### What this task involves
Reproduce the records below exactly; no pictures.

### Plain-text document sources
+ + +

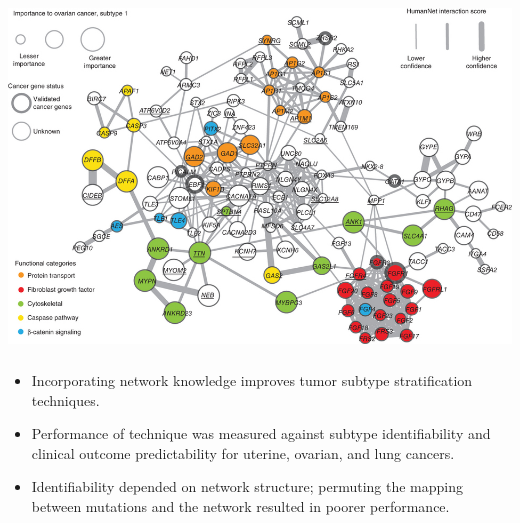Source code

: \begin{frame}[fragile] \frametitle{}
    \includegraphics[width=\textwidth]{img/network_subtype.jpg}
\end{frame}
\begin{frame}[fragile] \frametitle{}
    \begin{itemize}
        \item Incorporating network knowledge improves tumor subtype
            stratification techniques.
        \item Performance of technique was measured against subtype
            identifiability and clinical outcome predictability for uterine,
            ovarian, and lung cancers.
        \item Identifiability depended on network structure; permuting the
            mapping between mutations and the network resulted in poorer
            performance.
    \end{itemize}
\end{frame}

+ + +

### Output below
Source code

: \begin{frame}[fragile] \frametitle{}
    \includegraphics[width=\textwidth]{img/network_subtype.jpg}
\end{frame}
\begin{frame}[fragile] \frametitle{}
    \begin{itemize}
        \item Incorporating network knowledge improves tumor subtype
            stratification techniques.
        \item Performance of technique was measured against subtype
            identifiability and clinical outcome predictability for uterine,
            ovarian, and lung cancers.
        \item Identifiability depended on network structure; permuting the
            mapping between mutations and the network resulted in poorer
            performance.
    \end{itemize}
\end{frame}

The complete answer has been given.